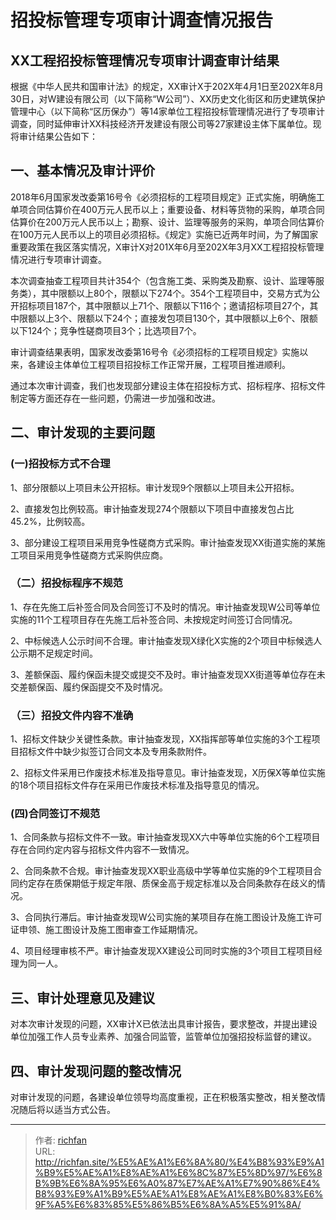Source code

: # 招投标管理专项审计调查情况报告


## XX工程招投标管理情况专项审计调查审计结果

根据《中华人民共和国审计法》的规定，XX审计X于202X年4月1日至202X年8月30日，对W建设有限公司（以下简称“W公司”）、XX历史文化街区和历史建筑保护管理中心（以下简称“区历保办”）等14家单位工程招投标管理情况进行了专项审计调查，同时延伸审计XX科技经济开发建设有限公司等27家建设主体下属单位。现将审计结果公告如下：

## 一、基本情况及审计评价

2018年6月国家发改委第16号令《必须招标的工程项目规定》正式实施，明确施工单项合同估算价在400万元人民币以上；重要设备、材料等货物的采购，单项合同估算价在200万元人民币以上；勘察、设计、监理等服务的采购，单项合同估算价在100万元人民币以上的项目必须招标。《规定》实施已近两年时间，为了解国家重要政策在我区落实情况，X审计X对201X年6月至202X年3月XX工程招投标管理情况进行专项审计调查。

本次调查抽查工程项目共计354个（包含施工类、采购类及勘察、设计、监理等服务类），其中限额以上80个，限额以下274个。354个工程项目中，交易方式为公开招标项目187个，其中限额以上71个、限额以下116个；邀请招标项目27个，其中限额以上3个、限额以下24个；直接发包项目130个，其中限额以上6个、限额以下124个；竞争性磋商项目3个；比选项目7个。

审计调查结果表明，国家发改委第16号令《必须招标的工程项目规定》实施以来，各建设主体单位工程项目招投标工作正常开展，工程项目推进顺利。

通过本次审计调查，我们也发现部分建设主体在招投标方式、招标程序、招标文件制定等方面还存在一些问题，仍需进一步加强和改进。

## 二、审计发现的主要问题

### (一)招投标方式不合理

1、部分限额以上项目未公开招标。审计发现9个限额以上项目未公开招标。

2、直接发包比例较高。审计抽查发现274个限额以下项目中直接发包占比45.2%，比例较高。

3、部分建设工程项目采用竞争性磋商方式采购。审计抽查发现XX街道实施的某施工项目采用竞争性磋商方式采购供应商。

### （二）招投标程序不规范

1、存在先施工后补签合同及合同签订不及时的情况。审计抽查发现W公司等单位实施的11个工程项目存在先施工后补签合同、未按规定时间签订合同情况。

2、中标候选人公示时间不合理。审计抽查发现X绿化X实施的2个项目中标候选人公示期不足规定时间。

3、差额保函、履约保函未提交或提交不及时。审计抽查发现XX街道等单位存在未交差额保函、履约保函提交不及时情况。

### （三）招投文件内容不准确

1、招标文件缺少关键性条款。审计抽查发现，XX指挥部等单位实施的3个工程项目招标文件中缺少拟签订合同文本及专用条款附件。

2、招标文件采用已作废技术标准及指导意见。审计抽查发现，X历保X等单位实施的18个项目招标文件存在采用已作废技术标准及指导意见的情况。

### (四)合同签订不规范

1、合同条款与招标文件不一致。审计抽查发现XX六中等单位实施的6个工程项目存在合同约定内容与招标文件内容不一致情况。

2、合同条款不合规。审计抽查发现XX职业高级中学等单位实施的9个工程项目合同约定存在质保期低于规定年限、质保金高于规定标准以及合同条款存在歧义的情况。

3、合同执行滞后。审计抽查发现W公司实施的某项目存在施工图设计及施工许可证申领、施工图设计及施工图审查工作延期情况。

4、项目经理审核不严。审计抽查发现XX建设公司同时实施的3个项目工程项目经理为同一人。

## 三、审计处理意见及建议

对本次审计发现的问题，XX审计X已依法出具审计报告，要求整改，并提出建设单位加强工作人员专业素养、加强合同监管，监管单位加强招投标监督的建议。

## 四、审计发现问题的整改情况

对审计发现的问题，各建设单位领导均高度重视，正在积极落实整改，相关整改情况随后将以适当方式公告。

---

> 作者: [richfan](https://richfan.site/)  
> URL: http://richfan.site/%E5%AE%A1%E6%8A%80/%E4%B8%93%E9%A1%B9%E5%AE%A1%E8%AE%A1%E6%8C%87%E5%8D%97/%E6%8B%9B%E6%8A%95%E6%A0%87%E7%AE%A1%E7%90%86%E4%B8%93%E9%A1%B9%E5%AE%A1%E8%AE%A1%E8%B0%83%E6%9F%A5%E6%83%85%E5%86%B5%E6%8A%A5%E5%91%8A/  

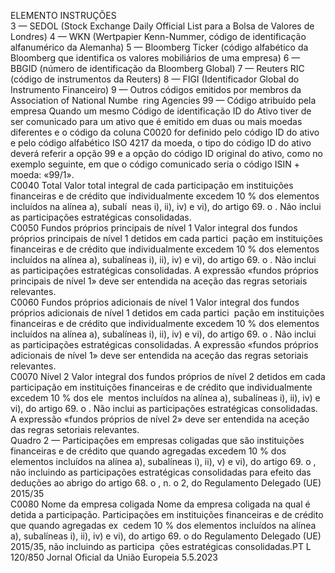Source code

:  
ELEMENTO  INSTRUÇÕES  
3 — SEDOL (Stock Exchange Daily Official List para a Bolsa de Valores de 
Londres) 
4 — WKN (Wertpapier Kenn-Nummer, código de identificação alfanumérico da 
Alemanha) 
5 — Bloomberg Ticker (código alfabético da Bloomberg que identifica os valores 
mobiliários de uma empresa) 
6 — BBGID (número de identificação da Bloomberg Global) 
7 — Reuters RIC (código de instrumentos da Reuters) 
8 — FIGI (Identificador Global do Instrumento Financeiro) 
9 — Outros códigos emitidos por membros da Association of National Numbe ­
ring Agencies 
99 — Código atribuído pela empresa 
Quando um mesmo Código de identificação ID do Ativo tiver de ser comunicado 
para um ativo que é emitido em duas ou mais moedas diferentes e o código da 
coluna C0020 for definido pelo código ID do ativo e pelo código alfabético ISO 
4217 da moeda, o tipo do código ID do ativo deverá referir a opção 99 e a opção 
do código ID original do ativo, como no exemplo seguinte, em que o código 
comunicado seria o código ISIN + moeda: «99/1».  
C0040  Total  Valor total integral de cada participação em instituições financeiras e de crédito 
que individualmente excedem 10 % dos elementos incluídos na alínea a), subalí ­
neas i), ii), iv) e vi), do artigo 69.  o . Não inclui as participações estratégicas 
consolidadas.  
C0050  Fundos próprios principais de 
nível 1  Valor integral dos fundos próprios principais de nível 1 detidos em cada partici ­
pação em instituições financeiras e de crédito que individualmente excedem 10 % 
dos elementos incluídos na alínea a), subalíneas i), ii), iv) e vi), do artigo 69.  o . Não 
inclui as participações estratégicas consolidadas. A expressão «fundos próprios 
principais de nível 1» deve ser entendida na aceção das regras setoriais relevantes.  
C0060  Fundos próprios adicionais de 
nível 1  Valor integral dos fundos próprios adicionais de nível 1 detidos em cada partici ­
pação em instituições financeiras e de crédito que individualmente excedem 10 % 
dos elementos incluídos na alínea a), subalíneas i), ii), iv) e vi), do artigo 69.  o . Não 
inclui as participações estratégicas consolidadas. A expressão «fundos próprios 
adicionais de nível 1» deve ser entendida na aceção das regras setoriais relevantes.  
C0070  Nível 2  Valor integral dos fundos próprios de nível 2 detidos em cada participação em 
instituições financeiras e de crédito que individualmente excedem 10 % dos ele ­
mentos incluídos na alínea a), subalíneas i), ii), iv) e vi), do artigo 69.  o . Não inclui 
as participações estratégicas consolidadas. A expressão «fundos próprios de nível 
2» deve ser entendida na aceção das regras setoriais relevantes.  
Quadro 2 — Participações em empresas coligadas que são instituições financeiras e de crédito que quando agregadas excedem 10 % dos elementos 
incluídos na alínea a), subalíneas i), ii), v) e vi), do artigo 69.  o , não incluindo as participações estratégicas consolidadas para efeito das deduções 
ao abrigo do artigo 68.  o , n.  o 2, do Regulamento Delegado (UE) 2015/35  
C0080  Nome da empresa coligada  Nome da empresa coligada na qual é detida a participação. 
Participações em instituições financeiras e de crédito que quando agregadas ex ­
cedem 10 % dos elementos incluídos na alínea a), subalíneas i), ii), iv) e vi), do 
artigo 69.  o do Regulamento Delegado (UE) 2015/35, não incluindo as participa ­
ções estratégicas consolidadas.PT  L 120/850 Jornal Oficial da União Europeia 5.5.2023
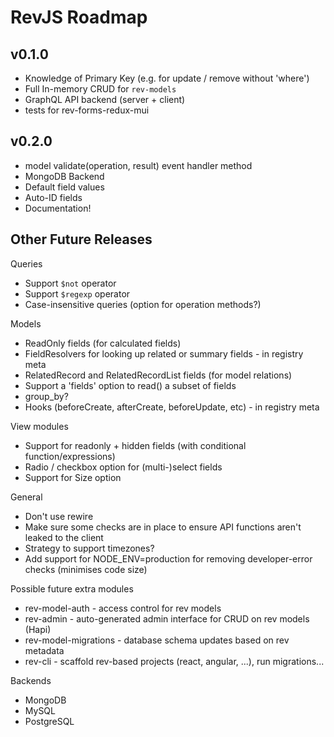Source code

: # RevJS Roadmap

## v0.1.0

* Knowledge of Primary Key (e.g. for update / remove without 'where')
* Full In-memory CRUD for `rev-models`
* GraphQL API backend (server + client)
* tests for rev-forms-redux-mui

## v0.2.0

* model validate(operation, result) event handler method
* MongoDB Backend
* Default field values
* Auto-ID fields
* Documentation!

## Other Future Releases

Queries
 * Support `$not` operator
 * Support `$regexp` operator
 * Case-insensitive queries (option for operation methods?)

Models
 * ReadOnly fields (for calculated fields)
 * FieldResolvers for looking up related or summary fields - in registry meta
 * RelatedRecord and RelatedRecordList fields (for model relations)
 * Support a 'fields' option to read() a subset of fields
 * group_by?
 * Hooks (beforeCreate, afterCreate, beforeUpdate, etc) - in registry meta

View modules
 * Support for readonly + hidden fields (with conditional function/expressions)
 * Radio / checkbox option for (multi-)select fields
 * Support for Size option

General
 * Don't use rewire
 * Make sure some checks are in place to ensure API functions aren't leaked to the client
 * Strategy to support timezones?
 * Add support for NODE_ENV=production for removing developer-error checks (minimises code size)

Possible future extra modules
 * rev-model-auth - access control for rev models
 * rev-admin - auto-generated admin interface for CRUD on rev models (Hapi)
 * rev-model-migrations - database schema updates based on rev metadata
 * rev-cli - scaffold rev-based projects (react, angular, ...), run migrations...

Backends
 * MongoDB
 * MySQL
 * PostgreSQL
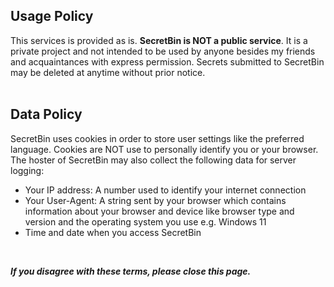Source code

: ## Usage Policy
This services is provided as is. **SecretBin is NOT a public service**. It is a private project and not intended to be used by anyone besides my friends and acquaintances with express permission. Secrets submitted to SecretBin may be deleted at anytime without prior notice.
<br />
<br />

## Data Policy
SecretBin uses cookies in order to store user settings like the preferred language. Cookies are NOT use to personally identify you or your browser. <br />
The hoster of SecretBin may also collect the following data for server logging:
- Your IP address: A number used to identify your internet connection
- Your User-Agent: A string sent by your browser which contains information about your browser and device like browser type and version and the operating system you use e.g. Windows 11
- Time and date when you access SecretBin
<br />

_**If you disagree with these terms, please close this page.**_
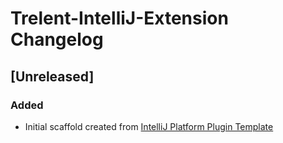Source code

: <!-- Keep a Changelog guide -> https://keepachangelog.com -->

# Trelent-IntelliJ-Extension Changelog

## [Unreleased]
### Added
- Initial scaffold created from [IntelliJ Platform Plugin Template](https://github.com/JetBrains/intellij-platform-plugin-template)
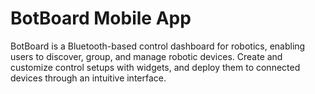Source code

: # BotBoard Mobile App

BotBoard is a Bluetooth-based control dashboard for robotics, enabling users to discover, group, and manage robotic devices. Create and customize control setups with widgets, and deploy them to connected devices through an intuitive interface.
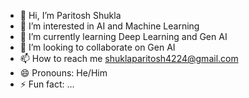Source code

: - 👋 Hi, I’m Paritosh Shukla
- 👀 I’m interested in AI and Machine Learning
- 🌱 I’m currently learning Deep Learning and Gen AI
- 💞️ I’m looking to collaborate on Gen AI
- 📫 How to reach me shuklaparitosh4224@gmail.com
- 😄 Pronouns: He/Him
- ⚡ Fun fact: ...

<!---
paritosh-Shukla24/paritosh-Shukla24 is a ✨ special ✨ repository because its `README.md` (this file) appears on your GitHub profile.
You can click the Preview link to take a look at your changes.
--->
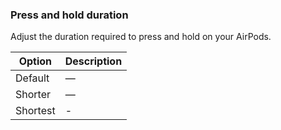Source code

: ### Press and hold duration

Adjust the duration required to press and hold on your AirPods.

| Option   | Description |
| -------- | ----------- |
| Default  | —           |
| Shorter  | —           |
| Shortest | -           |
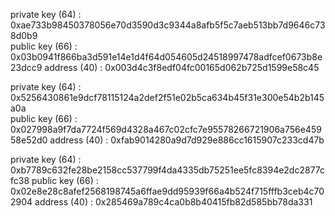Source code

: 
private key (64) : 0xae733b98450378056e70d3590d3c9344a8afb5f5c7aeb513bb7d9646c738d0b9  
public key (66) : 0x03b0941f866ba3d591e14e1d4f64d054605d24518997478adfcef0673b8e23dcc9 
address (40) : 0x003d4c3f8edf04fc00165d062b725d1599e58c45

private key (64) : 0x5256430861e9dcf78115124a2def2f51e02b5ca634b45f31e300e54b2b145a0a  
public key (66) : 0x027998a9f7da7724f569d4328a467c02cfc7e95578266721906a756e45958e52d0 
address (40) : 0xfab9014280a9d7d929e886cc1615907c233cd47b

private key (64) : 0xb7789c632fe28be2158cc537799f4da4335db75251ee5fc8394e2dc2877cfc38
public key (66) : 0x02e8e28c8afef2568198745a6ffae9dd95939f66a4b524f715fffb3ceb4c702904
address (40) : 0x285469a789c4ca0b8b40415fb82d585bb78da331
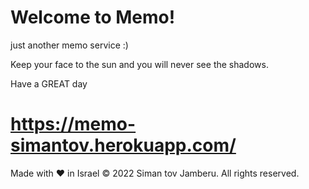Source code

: # Welcome to Memo!
just another memo service :) 

Keep your face to the sun and you will never see the shadows.

Have a GREAT day
# https://memo-simantov.herokuapp.com/

Made with ❤  in Israel © 2022 Siman tov Jamberu. All rights reserved.
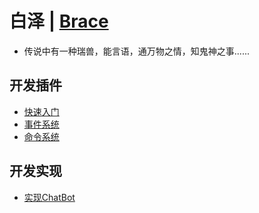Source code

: # 白泽 | [Brace](docs/en/index.md)

* 传说中有一种瑞兽，能言语，通万物之情，知鬼神之事......

## 开发插件

* [快速入门](docs/plugin/quick_start.md)
* [事件系统](docs/plugin/event.md)
* [命令系统](docs/plugin/command.md)

## 开发实现

* [实现ChatBot](docs/implement/brace)
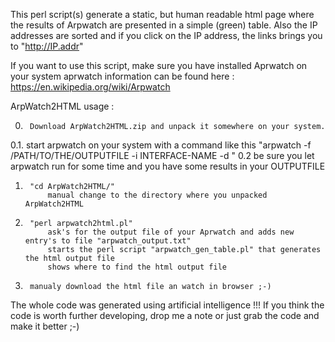 This perl script(s) generate a static, but human readable html page where the results of Arpwatch are presented in a simple (green) table.
Also the IP addresses are sorted and if you click on the IP address, the links brings you to "http://IP.addr"

If you want to use this script, make sure you have installed Aprwatch on your system
aprwatch information can be found here : https://en.wikipedia.org/wiki/Arpwatch

ArpWatch2HTML usage :

0.      Download ArpWatch2HTML.zip and unpack it somewhere on your system.

0.1.    start arpwatch on your system with a command like this "arpwatch -f /PATH/TO/THE/OUTPUTFILE -i INTERFACE-NAME -d "
0.2     be sure you let arpwatch run for some time and you have some results in your OUTPUTFILE
1.      "cd ArpWatch2HTML/"
            manual change to the directory where you unpacked ArpWatch2HTML
2.      "perl arpwatch2html.pl"
            ask's for the output file of your Aprwatch and adds new entry's to file "arpwatch_output.txt"
            starts the perl script "arpwatch_gen_table.pl" that generates the html output file
            shows where to find the html output file
3.      manualy download the html file an watch in browser ;-)

The whole code was generated using artificial intelligence !!!
If you think the code is worth further developing, drop me a note or just grab the code and make it better ;-)
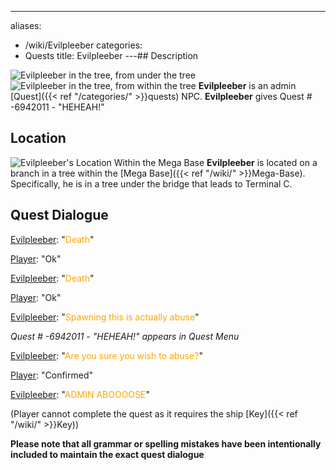 ---
aliases:
- /wiki/Evilpleeber
categories:
- Quests
title: Evilpleeber
---## Description

![Evilpleeber in the tree, from under the
tree](Evilpleeber-bottom.png "Evilpleeber in the tree, from under the tree") ![Evilpleeber in the tree, from within the
tree](Evilpleeber-top.png "Evilpleeber in the tree, from within the tree") **Evilpleeber** is an admin [Quest]({{< ref "/categories/" >}}quests) NPC. **Evilpleeber** gives Quest # -6942011 - "HEHEAH!"

## Location

![Evilpleeber's Location Within the Mega
Base](Evilpleeber-location.png "Evilpleeber's Location Within the Mega Base") **Evilpleeber** is located on a branch in a tree within the [Mega Base]({{< ref "/wiki/" >}}Mega-Base). Specifically, he is in a tree under the bridge that leads to Terminal C.

## Quest Dialogue 

<u>Evilpleeber</u>: "<span style="color:orange">Death</span>"

<u>Player</u>: "Ok"

<u>Evilpleeber</u>: "<span style="color:orange">Death</span>"

<u>Player</u>: "Ok"

<u>Evilpleeber</u>: "<span style="color:orange">Spawning this is actually abuse</span>"

_Quest # -6942011 - "HEHEAH!" appears in Quest Menu_

<u>Evilpleeber</u>: "<span style="color:orange">Are you sure you wish to abuse?</span>"

<u>Player</u>: "Confirmed"

<u>Evilpleeber</u>: "<span style="color:orange">ADMIN ABOOOOSE</span>"

(Player cannot complete the quest as it requires the ship [Key]({{< ref "/wiki/" >}}Key))

**Please note that all grammar or spelling mistakes have been intentionally included to maintain the exact quest dialogue**
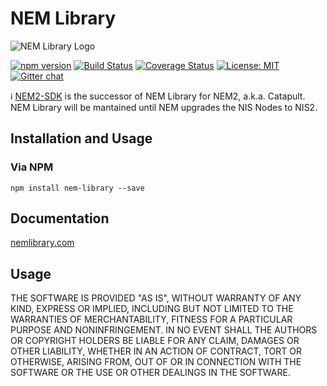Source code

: # NEM Library

![NEM Library Logo](nemLibraryLogo.jpg)

[![npm version](https://badge.fury.io/js/nem-library.svg)](https://badge.fury.io/js/nem-library)
[![Build Status](https://travis-ci.org/aleixmorgadas/nem-library-ts.svg?branch=master)](https://travis-ci.org/aleixmorgadas/nem-library-ts)
[![Coverage Status](https://coveralls.io/repos/github/aleixmorgadas/nem-library-ts/badge.svg?branch=master)](https://coveralls.io/github/aleixmorgadas/nem-library-ts?branch=master)
[![License: MIT](https://img.shields.io/badge/License-MIT-yellow.svg)](https://opensource.org/licenses/MIT)
[![Gitter chat](https://badges.gitter.im/nem-library-ts/Lobby.svg)](https://gitter.im/nem-library-ts/)

:information_source: [NEM2-SDK](https://github.com/nemtech/nem2-sdk-typescript-javascript) is the successor of NEM Library for NEM2, a.k.a. Catapult. NEM Library will be mantained until NEM upgrades the NIS Nodes to NIS2.

## Installation and Usage

### Via NPM

`npm install nem-library --save` 

## Documentation
 
[nemlibrary.com](http://nemlibrary.com)

## Usage

THE SOFTWARE IS PROVIDED "AS IS", WITHOUT WARRANTY OF ANY KIND, EXPRESS OR
IMPLIED, INCLUDING BUT NOT LIMITED TO THE WARRANTIES OF MERCHANTABILITY, FITNESS
FOR A PARTICULAR PURPOSE AND NONINFRINGEMENT. IN NO EVENT SHALL THE AUTHORS OR
COPYRIGHT HOLDERS BE LIABLE FOR ANY CLAIM, DAMAGES OR OTHER LIABILITY, WHETHER
IN AN ACTION OF CONTRACT, TORT OR OTHERWISE, ARISING FROM, OUT OF OR IN
CONNECTION WITH THE SOFTWARE OR THE USE OR OTHER DEALINGS IN THE SOFTWARE.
——————
Exercise details:
Every line above that holds "Regulamento" should be copied out.

Solved problem:
ao abrigo do artigo 68.  o , n.  o 2, do Regulamento Delegado (UE) 2015/35  
artigo 69.  o do Regulamento Delegado (UE) 2015/35, não incluindo as participa ­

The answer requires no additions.